Help your team connect with the Bigger Picture and Bigger Purpose by revisiting your company’s Vision and Mission Statement. They provide the co-ordinates and context for all team activity and the motivational source to drive performance. However, given that Visions are never ending, they can appear unobtainable so translate yours into a meaningful and achievable 3-year vision.
Allocate time to ensure everyone on your team understands the Business plan and priorities for the new financial year. Plans help people understand what needs to be done to fulfil the company’s Mission. They also identify what needs to happen within the next 12 months. This provides your team with direction, clarity and structure – critical requirements for high performance.
Break your 12-month plan into 90-day plans. This assists with the prioritisation and targeting of time and resources, while increasing action and accountability. 90-day deadlines are more immediate so they focus team effort and attention, preventing the delay and procrastination that arise with 12-month deadlines.
Each quarter review, with your whole team, your 3-year vision; 90-day goals and progress towards your 12-month business plan objectives. Things change and goal posts move so determine if objectives and strategies are still relevant. Reprioritise and reallocate resources where relevant.
Don’t underestimate your team’s need for high quality communication. It’s a key factor in high performance teams so make team meetings a habit. Establish a regular day and time - and only reschedule in emergencies. Regular team meetings are vital to keep the team on track, motivated and focussed. They enable you to communicate priorities and progress and they assist with the early identification of problems, concerns, ideas and opportunities.
Where a team is comprised of many smaller teams, sub teams should use a daily “10 minute talk”, preferably before the start of work. A quick check in on attendance, shift changes, reallocation of work, problems from the previous day etc keeps everyone informed and up to date. It also provides team leaders with an opportunity to check for issues before they become a major problem.
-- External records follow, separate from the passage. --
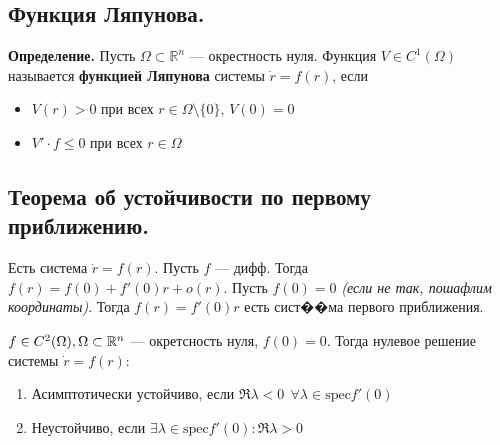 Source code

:\subsection*{Функция Ляпунова.}

\noindent \textbf{Определение.} Пусть $\Omega \subset \mathbb{R}^n$ --- окрестность нуля. Функция $V \in C^1(\Omega)$ называется \textbf{функцией Ляпунова} системы $\dot{r} = f(r)$, если
\begin{itemize}
    \item $V(r) > 0$ при всех $r \in \Omega \setminus \{0\}$, $V(0) = 0$
    \item $V' \cdot f \le 0$ при всех $r \in \Omega$
\end{itemize}

\subsection*{Теорема об устойчивости по первому приближению.}

Есть система \(\dot{r} = f(r)\). Пусть \(f\) --- дифф. Тогда \(f(r) = f(0) + f'(0)r + o(r)\). Пусть \(f(0) = 0\) \textit{(если не так, пошафлим координаты)}. Тогда \(f(r) = f'(0)r\) есть сист��ма первого приближения.

\begin{theorem}
    \(f\in C^2(\Omega), \Omega\subset \mathbb{R}^n\) --- окретсность нуля, \(f(0) = 0\). Тогда нулевое решение системы \(\dot{r} = f(r)\):
    \begin{enumerate}
        \item Асимптотически устойчиво, если \(\Re \lambda < 0 \ \ \forall \lambda \in \text{spec} f'(0)\)
        \item Неустойчиво, если \(\exists \lambda\in \text{spec} f'(0) : \Re \lambda > 0\)
    \end{enumerate}
\end{theorem}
Ideally this type of 1-1 meeting should be part of your Performance Appraisal process, but if you don’t have one you must schedule time to meet with every team member at least once every six months. Review their progress; discuss their performance and any issues or concerns. You should also discuss personal and career goals to identify appropriate developmental opportunities. Don’t ignore this, as it’s a key factor in staff satisfaction and retention. And you'll ensure each and every team member is aligned and focussed on achieving team goals. (Talent Coach | Implement a System for More Effective Performance Appraisals)
Make time for regular informal 1-1 meetings with all your employees. A quick check in on workloads, issues or concerns and small achievements builds better relationships leading to long-term loyalty. People feel valued and problems won’t escalate. Prevention of the “one bad apple” syndrome, rather than the cure, is far less costly, time consuming and painful.
High performance teams are highly skilled teams and yet training can be the first casualty when teams get busy. Unskilled and poorly trained staff cause more problems and cost in the long term so plan ahead, designate time and allocate additional resources to ensure staff keep up to date with their professional development and technical skills.
Involve your team in developing a team reward and recognition plan. This can include rituals such as individual awards and commendations and team events to celebrate milestones and achievements. Social events are important for morale and relationships but delegate their organization to team members – it’s a great way to promote team building.
Build morale with your own recognition system. This should include personal verbal acknowledgements, informal written notes (avoid email if you can) and where appropriate more formal letters for exceptional achievement or contribution. Keep on top of this by using a monthly or weekly bring up. Ask yourself “Whom do I need to thank this week?